Marsalli has noticed that while Instagram is where Diet Lite connects with long-time fans, TikTok is where it has grown the most reach. According to UWM Journalism, Advertising, and Media Studies Senior Lecturer Marc Tasman, TikTok has a clean, smooth interface that is designed for an easy-scrolling experience, which lends to audiences spending more time on the app. Music and sounds are the anchors for the posts. 

“If you’re a musician and you’re willing to put out clips of your music on TikTok, you have a willing network of people that are essentially making music videos for you,” said Tasman. “Instead of the old model: MTV, producing a video, making a short film… Here, it is totally crowdsourced.” 

According to Tasman, Marsalli’s story makes good of the promise of the democratized internet and the industry changes that have been made over the last 20 years. 

“The thing that is most impressive about these new media technologies is that it has reorganized the hierarchical structures,” said Tasman. “It is no longer experts, whether that’s music producers, whether it’s agents, whether it’s musicians themselves.” 

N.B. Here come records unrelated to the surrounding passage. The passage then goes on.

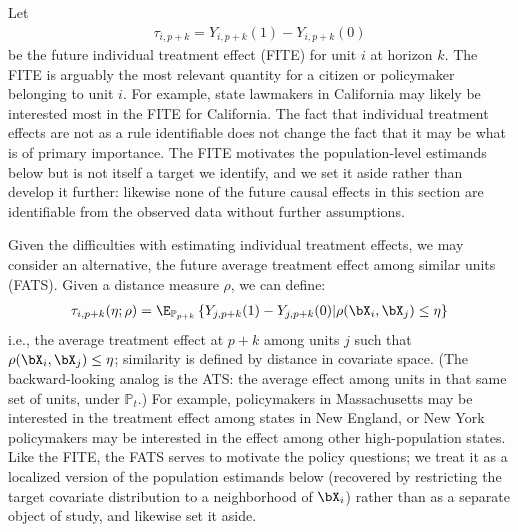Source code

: \documentclass{article}
\renewcommand{\P}{\mathbb{P}}
\begin{document}
Let 
\begin{align*}
    \tau_{i,p+k} = Y_{i,p+k}(1) - Y_{i,p+k}(0)
\end{align*} 
be the future individual treatment effect (FITE) for unit $i$ at horizon $k$. The FITE is arguably the most relevant quantity for a citizen or policymaker belonging to unit $i$. For example, state lawmakers in California may likely be interested most in the FITE for California. The fact that individual treatment effects are not as a rule identifiable does not change the fact that it may be what is of primary importance. The FITE motivates the population-level estimands below but is not itself a target we identify, and we set it aside rather than develop it further: likewise none of the future causal effects in this section are identifiable from the observed data without further assumptions.

Given the difficulties with estimating individual treatment effects, we may consider an alternative, the future average treatment effect among similar units (FATS). Given a distance measure $\rho$, we can define:
\begin{align*}
    \tau_{i,p+k}(\eta; \rho) = \E_{\P_{p+k}}\left\{Y_{j,p+k}(1) - Y_{j,p+k}(0) | \rho(\bX_i, \bX_j) \leq \eta \right\}
\end{align*} 
i.e., the average treatment effect at $p+k$ among units $j$ such that $\rho(\bX_i, \bX_j) \leq \eta$; similarity is defined by distance in covariate space. (The backward-looking analog is the ATS: the average effect among units in that same set of units, under $\P_t$.) For example, policymakers in Massachusetts may be interested in the treatment effect among states in New England, or New York policymakers may be interested in the effect among other high-population states. Like the FITE, the FATS serves to motivate the policy questions; we treat it as a localized version of the population estimands below (recovered by restricting the target covariate distribution to a neighborhood of $\bX_i$) rather than as a separate object of study, and likewise set it aside.
\end{document}

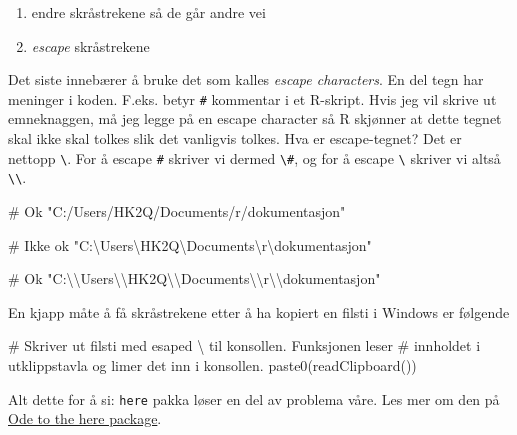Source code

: \documentclass[
  letterpaper,
  DIV=11,
  numbers=noendperiod]{scrreprt}
\newenvironment{Shaded}{\begin{snugshade}}{\end{snugshade}}
\newcommand{\CommentTok}[1]{\textcolor[rgb]{0.37,0.37,0.37}{#1}}
\newcommand{\FunctionTok}[1]{\textcolor[rgb]{0.28,0.35,0.67}{#1}}
\newcommand{\NormalTok}[1]{\textcolor[rgb]{0.00,0.23,0.31}{#1}}
\newcommand{\SpecialCharTok}[1]{\textcolor[rgb]{0.37,0.37,0.37}{#1}}
\newcommand{\StringTok}[1]{\textcolor[rgb]{0.13,0.47,0.30}{#1}}
\providecommand{\tightlist}{%
  \setlength{\itemsep}{0pt}\setlength{\parskip}{0pt}}\usepackage{longtable,booktabs,array}
\begin{document}
\begin{enumerate}
\def\labelenumi{\arabic{enumi}.}
\tightlist
\item
  endre skråstrekene så de går andre vei
\item
  \emph{escape} skråstrekene
\end{enumerate}

Det siste innebærer å bruke det som kalles \emph{escape characters}. En
del tegn har meninger i koden. F.eks. betyr \texttt{\#} kommentar i et
R-skript. Hvis jeg vil skrive ut emneknaggen, må jeg legge på en escape
character så R skjønner at dette tegnet skal ikke skal tolkes slik det
vanligvis tolkes. Hva er escape-tegnet? Det er nettopp
\texttt{\textbackslash{}}. For å escape \texttt{\#} skriver vi dermed
\texttt{\textbackslash{}\#}, og for å escape \texttt{\textbackslash{}}
skriver vi altså \texttt{\textbackslash{}\textbackslash{}}.

\begin{Shaded}
\begin{Highlighting}[]
\CommentTok{\# Ok}
\StringTok{"C:/Users/HK2Q/Documents/r/dokumentasjon"}

\CommentTok{\# Ikke ok}
\StringTok{"C:\textbackslash{}Users\textbackslash{}HK2Q\textbackslash{}Documents}\SpecialCharTok{\textbackslash{}r}\StringTok{\textbackslash{}dokumentasjon"}

\CommentTok{\# Ok}
\StringTok{"C:}\SpecialCharTok{\textbackslash{}\textbackslash{}}\StringTok{Users}\SpecialCharTok{\textbackslash{}\textbackslash{}}\StringTok{HK2Q}\SpecialCharTok{\textbackslash{}\textbackslash{}}\StringTok{Documents}\SpecialCharTok{\textbackslash{}\textbackslash{}}\StringTok{r}\SpecialCharTok{\textbackslash{}\textbackslash{}}\StringTok{dokumentasjon"}
\end{Highlighting}
\end{Shaded}

En kjapp måte å få skråstrekene etter å ha kopiert en filsti i Windows
er følgende

\begin{Shaded}
\begin{Highlighting}[]
\CommentTok{\# Skriver ut filsti med esaped \textasciigrave{}\textbackslash{}\textasciigrave{} til konsollen. Funksjonen leser }
\CommentTok{\# innholdet i utklippstavla og limer det inn i konsollen.}
\FunctionTok{paste0}\NormalTok{(}\FunctionTok{readClipboard}\NormalTok{())}
\end{Highlighting}
\end{Shaded}

Alt dette for å si: \texttt{here} pakka løser en del av problema våre.
Les mer om den på \href{https://github.com/jennybc/here_here}{Ode to the
here package}.
\end{document}
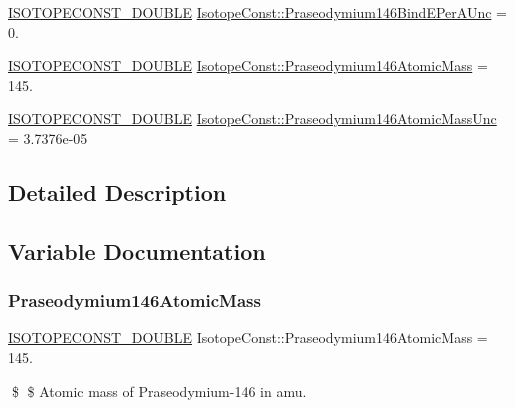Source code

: \begin{DoxyCompactItemize}
\item 
\mbox{\hyperlink{group___isotope_const-_macros_ga8f45a7272ce02c0b4c65c44636ed719a}{I\+S\+O\+T\+O\+P\+E\+C\+O\+N\+S\+T\+\_\+\+D\+O\+U\+B\+LE}} \mbox{\hyperlink{group___isotope_const-_praseodymium-_pr146_ga0e9c690a571daed0586dbdc6fd8bae20}{Isotope\+Const\+::\+Praseodymium146\+Bind\+E\+Per\+A\+Unc}} = 0.
\item 
\mbox{\hyperlink{group___isotope_const-_macros_ga8f45a7272ce02c0b4c65c44636ed719a}{I\+S\+O\+T\+O\+P\+E\+C\+O\+N\+S\+T\+\_\+\+D\+O\+U\+B\+LE}} \mbox{\hyperlink{group___isotope_const-_praseodymium-_pr146_ga137763b59de728f4f6cd1fc3cde1b752}{Isotope\+Const\+::\+Praseodymium146\+Atomic\+Mass}} = 145.
\item 
\mbox{\hyperlink{group___isotope_const-_macros_ga8f45a7272ce02c0b4c65c44636ed719a}{I\+S\+O\+T\+O\+P\+E\+C\+O\+N\+S\+T\+\_\+\+D\+O\+U\+B\+LE}} \mbox{\hyperlink{group___isotope_const-_praseodymium-_pr146_gaf529bb44028472e953134eb8a9a1aaa8}{Isotope\+Const\+::\+Praseodymium146\+Atomic\+Mass\+Unc}} = 3.\+7376e-\/05
\end{DoxyCompactItemize}


\subsection{Detailed Description}


\subsection{Variable Documentation}
\mbox{\label{group___isotope_const-_praseodymium-_pr146_ga137763b59de728f4f6cd1fc3cde1b752}} 
\subsubsection{\texorpdfstring{Praseodymium146\+Atomic\+Mass}{Praseodymium146AtomicMass}}
{\footnotesize\ttfamily \mbox{\hyperlink{group___isotope_const-_macros_ga8f45a7272ce02c0b4c65c44636ed719a}{I\+S\+O\+T\+O\+P\+E\+C\+O\+N\+S\+T\+\_\+\+D\+O\+U\+B\+LE}} Isotope\+Const\+::\+Praseodymium146\+Atomic\+Mass = 145.}

\$ \$ Atomic mass of Praseodymium-\/146 in amu. \mbox{\label{group___isotope_const-_praseodymium-_pr146_gaf529bb44028472e953134eb8a9a1aaa8}}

While the series was helpful in Diet Lite’s social networking, we should not expect any more similar video series from Marsalli. 

“I’ve already done that and it would be a shitty sequel,” Marsalli said with a laugh. “It’s already been a thing. It doesn’t need to be a thing again.”

Diet Lite is set to release its new album Into the Pudding on 414 Day, April 14. The album release show is the following night, April 15, at The Back Room @ Colectivo with special guests Social Cig and Kangaroo Court.